Thursday, September 21, 2006

I just realized I still had this sitting as a draft. Bother.

Chores finished, he sat in the edges of the shade and watched his sister work. She dipped her curved needle in and out like a streamer-fish weaving in and out of the clouds, and he wondered if that elegant creature was the first inspiration for sewing. Beneath her fingers, a kite was slowly taking shape, patched in the motley of the scraps she'd saved that year.

It took most of his concentration to avoid squirming and distracting his sister. Each stitch was critical, he knew, a difference between catching the air firmly or tearing in the wind. He scowled in what he thought must be a very manly way as he fought with his infuriatingly child-like body. It still thought he should be running about, chasing his friends, but he knew better. He was nearly ten, and too old for kid games.
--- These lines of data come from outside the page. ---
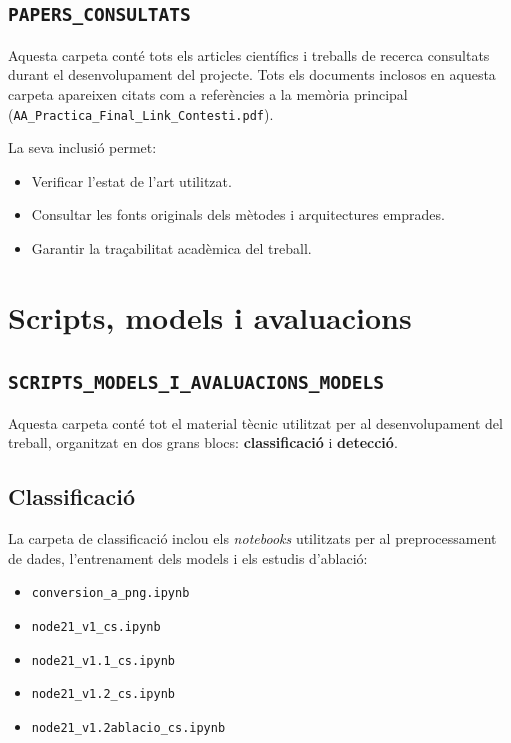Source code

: \documentclass[11pt,a4paper]{article}
\begin{document}
\subsection{\texttt{PAPERS\_CONSULTATS}}

Aquesta carpeta conté tots els articles científics i treballs de recerca
consultats durant el desenvolupament del projecte.  
Tots els documents inclosos en aquesta carpeta apareixen citats com a referències
a la memòria principal (\texttt{AA\_Practica\_Final\_Link\_Contesti.pdf}).

La seva inclusió permet:
\begin{itemize}
    \item Verificar l’estat de l’art utilitzat.
    \item Consultar les fonts originals dels mètodes i arquitectures emprades.
    \item Garantir la traçabilitat acadèmica del treball.
\end{itemize}

\section{Scripts, models i avaluacions}

\subsection{\texttt{SCRIPTS\_MODELS\_I\_AVALUACIONS\_MODELS}}

Aquesta carpeta conté tot el material tècnic utilitzat per al desenvolupament del
treball, organitzat en dos grans blocs: \textbf{classificació} i \textbf{detecció}.

\subsection{Classificació}

La carpeta de classificació inclou els \textit{notebooks} utilitzats per al
preprocessament de dades, l’entrenament dels models i els estudis d’ablació:

\begin{itemize}[leftmargin=1.5cm]
    \item \texttt{conversion\_a\_png.ipynb}
    \item \texttt{node21\_v1\_cs.ipynb}
    \item \texttt{node21\_v1.1\_cs.ipynb}
    \item \texttt{node21\_v1.2\_cs.ipynb}
    \item \texttt{node21\_v1.2ablacio\_cs.ipynb}
\end{itemize}
\end{document}
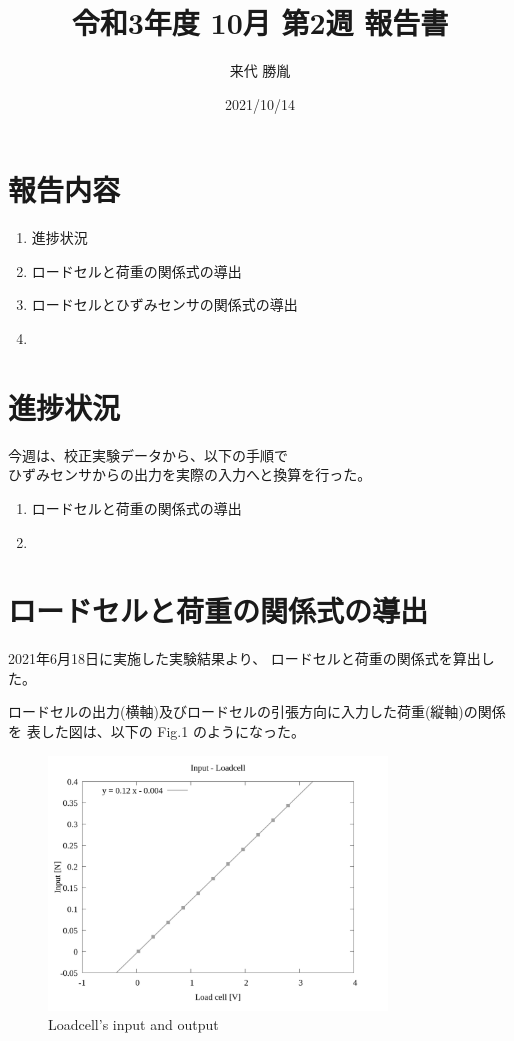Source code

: \documentclass[twocolumn,a4j]{jsarticle}
\author{来代 勝胤}
\title{令和3年度 10月 第2週 報告書}
\date{2021/10/14}
\begin{document}
\columnseprule=0.1mm

\maketitle
\section*{報告内容}
\begin{enumerate}[1.]
    \item 進捗状況
    \item ロードセルと荷重の関係式の導出
    \item ロードセルとひずみセンサの関係式の導出
    \item 
\end{enumerate}
\section{進捗状況}
今週は、校正実験データから、以下の手順で\\
ひずみセンサからの出力を実際の入力へと換算を行った。
\begin{enumerate}[(1)]
    \item ロードセルと荷重の関係式の導出
    \item 
\end{enumerate}
\section{ロードセルと荷重の関係式の導出}
2021年6月18日に実施した実験結果より、
ロードセルと荷重の関係式を算出した。\par
ロードセルの出力(横軸)及びロードセルの引張方向に入力した荷重(縦軸)の関係を
表した図は、以下の Fig.1 のようになった。
\begin{figure}[htbp]
    \footnotesize
    \begin{center}
        \includegraphics[width=90mm]{images/02_force&line.png}
        \caption{Loadcell's input and output}
    \end{center}
\end{figure}
\end{document}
What attention remained was dedicated wholly to the kite. It was his, he knew, his very own, his first lure. He was determined to know every stitch. It was a basic beginner's lure, brightly colored to entice the smaller fish, but too unformed to attract too large a flier. Tomorrow Grandfather would teach him the double-string controls and Mother would cut his hair and he would earn the clothing of an apprentice windfisher.
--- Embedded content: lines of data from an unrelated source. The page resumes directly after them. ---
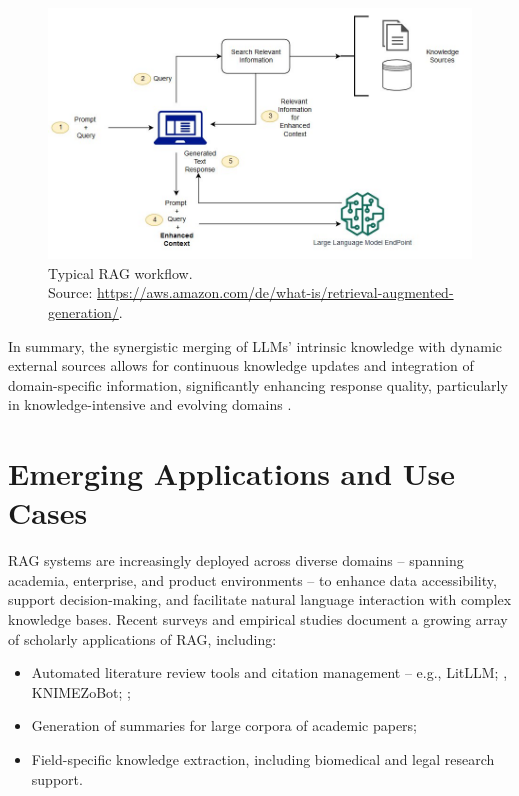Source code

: \begin{spacing}{1.5}
\vspace{0.5em}
\begin{figure}[H]
  \centering
  \includegraphics[width=\textwidth]{images/rag_workflow.jpg} 
  \caption{Typical RAG workflow.\\
  \footnotesize{Source: \url{https://aws.amazon.com/de/what-is/retrieval-augmented-generation/}.\nocite{noauthor_was_nodate}}}
  \label{fig:rag}
\end{figure}
\vspace{0.5em}

\noindent In summary, the synergistic merging of LLMs' intrinsic knowledge with dynamic external sources allows for continuous knowledge updates and integration of domain-specific information, significantly enhancing response quality, particularly in knowledge-intensive and evolving domains \parencite{wang_searching_2024, gao_retrieval-augmented_2024}.

\section{Emerging Applications and Use Cases}\label{sec:evol_qas}
RAG systems are increasingly deployed across diverse domains -- spanning academia, enterprise, and product environments -- to enhance data accessibility, support decision-making, and facilitate natural language interaction with complex knowledge bases. Recent surveys and empirical studies document a growing array of scholarly applications of RAG, including:
\begin{itemize}
    \item Automated literature review tools and citation management -- e.g., LitLLM; \citep{agarwal_litllm_2025}, KNIMEZoBot; \citep{alshammari_knimezobot_2023};
    \item Generation of summaries for large corpora of academic papers;
    \item Field-specific knowledge extraction, including biomedical and legal research support.
\end{itemize}


\end{spacing}

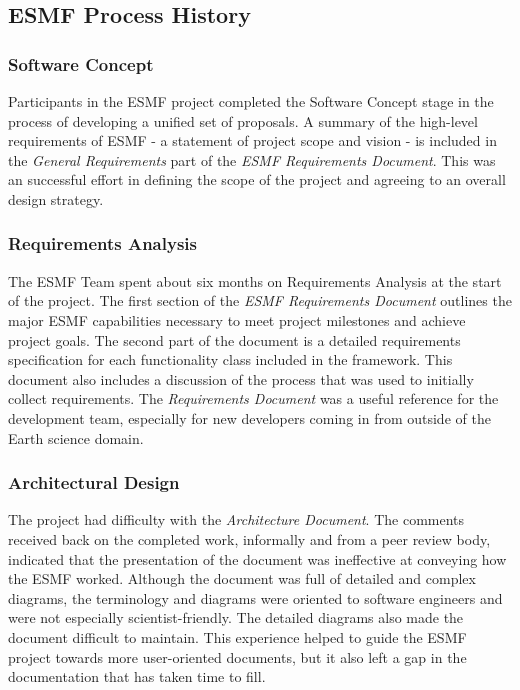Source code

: \subsection{ESMF Process History}

\subsubsection{Software Concept}
Participants in the ESMF project completed the Software Concept
stage in the process of developing a unified set of proposals.
A summary of the high-level requirements of ESMF - a statement of project
scope and vision - is included in the {\it General Requirements}
part of the {\it ESMF Requirements Document}\cite{bib:ESMFreqdoc}.
This was an successful effort in defining the scope of the project
and agreeing to an overall design strategy.

\subsubsection {Requirements Analysis}
The ESMF Team spent about six months on Requirements Analysis at
the start of the project.
The first section of the {\it ESMF Requirements Document} outlines 
the major ESMF capabilities necessary to meet project milestones and achieve 
project goals.  The second part of the document is a detailed 
requirements specification for each functionality class included in 
the framework.  This document also includes a discussion of the 
process that was used to initially collect requirements.
The {\it Requirements Document} was a useful reference for the development
team, especially for new developers coming in from outside of the
Earth science domain.

\subsubsection{Architectural Design}
The project had difficulty with the {\it Architecture Document}.  
The comments received back on the completed work, informally and
from a peer review body, indicated that the presentation of the document
was ineffective at conveying how the ESMF worked. Although the
document was full of detailed and complex diagrams, the terminology and
diagrams were oriented to software engineers and were not especially
scientist-friendly.  The detailed diagrams also made the document difficult
to maintain.  This experience helped to guide the ESMF project 
towards more user-oriented documents, but it also left a gap in the 
documentation that has taken time to fill.

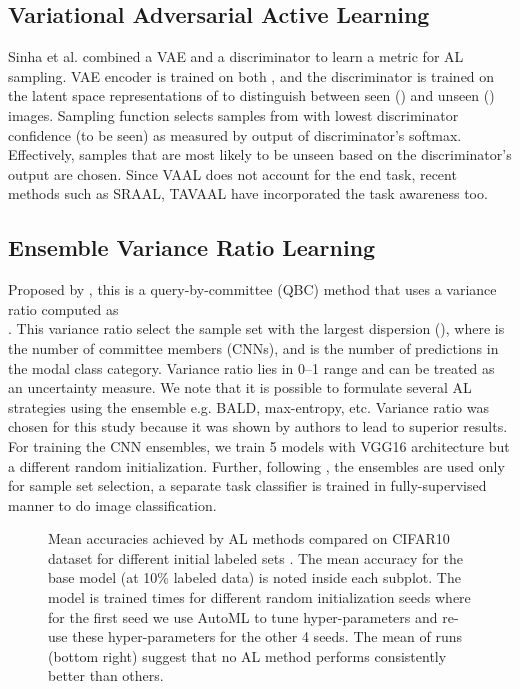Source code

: \documentclass[10pt,twocolumn,letterpaper]{article}
\begin{document}
\subsection{Variational Adversarial Active Learning}
Sinha et al.\cite{VAAL_sinha2019variational} combined a VAE \cite{VAE_kingma} and a discriminator \cite{Goodfellow:2014:GAN:2969033.2969125} to learn a metric for AL sampling. VAE encoder is trained on both , and the discriminator is trained on the latent space representations of  to distinguish between seen () and unseen () images. Sampling function selects samples from  with lowest discriminator confidence (to be seen) as measured by output of discriminator's softmax. Effectively, samples that are most likely to be unseen based on the discriminator's output are chosen. Since VAAL does not account for the end task, recent methods such as SRAAL\cite{SRAAL_zhang2020state}, TAVAAL\cite{tavaal_kim2021task} have incorporated the task awareness too.




\subsection{Ensemble Variance Ratio Learning}
Proposed by \cite{Ensembles_Beluch2018ThePO}, this is a query-by-committee (QBC) method that uses a variance ratio computed as \\
. This variance ratio select the sample set with the largest dispersion (), where  is the number of committee members (CNNs), and  is the number of predictions in the modal class category. Variance ratio lies in 0--1 range and can be treated as an uncertainty measure. We note that it is possible to formulate several AL strategies using the ensemble e.g. BALD, max-entropy, etc. Variance ratio was chosen for this study because it was shown by authors to lead to superior results. For training the CNN ensembles, we train 5 models with VGG16 architecture but a different random initialization. Further, following \cite{Ensembles_Beluch2018ThePO}, the ensembles are used only for sample set selection, a separate task classifier is trained in fully-supervised manner to do image classification.

\begin{figure*}[t]
\begin{center}
  \vspace{-2em}
\end{center}
    \caption{Mean accuracies achieved by AL methods compared on CIFAR10 dataset for different initial labeled sets . The mean accuracy for the base model (at 10\% labeled data) is noted inside each subplot. The model is trained  times for different random initialization seeds where for the first seed we use AutoML to tune hyper-parameters and re-use these hyper-parameters for the other 4 seeds. The mean of  runs (bottom right) suggest that no AL method performs consistently better than others.}
    
\label{fig:cifar_five_lSets_stats_cif10}
  \vspace{-1em}
\end{figure*}
\end{document}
His eyes followed her fingers as each tiny stitch appeared, critically observing their shape and placement. That one was a little too big, he thought. That one too small. It'll give too much, it'll tear too easily. The spine made it inflexible, easy to break in the grasp of a fish. The brindle was too high; it'd dive in a hard wind. It wasn't perfect. But winds, it was his!

His sister glanced up, noting his scrutiny with a skewed smile. "It's almost done," she said. "Do you want to do the last few stitches?"

He shifted his weight from side to side and sat on his hands. "No," he said. She shrugged with her eyebrows, and he watched all the more intently as her needle dipped for the final times.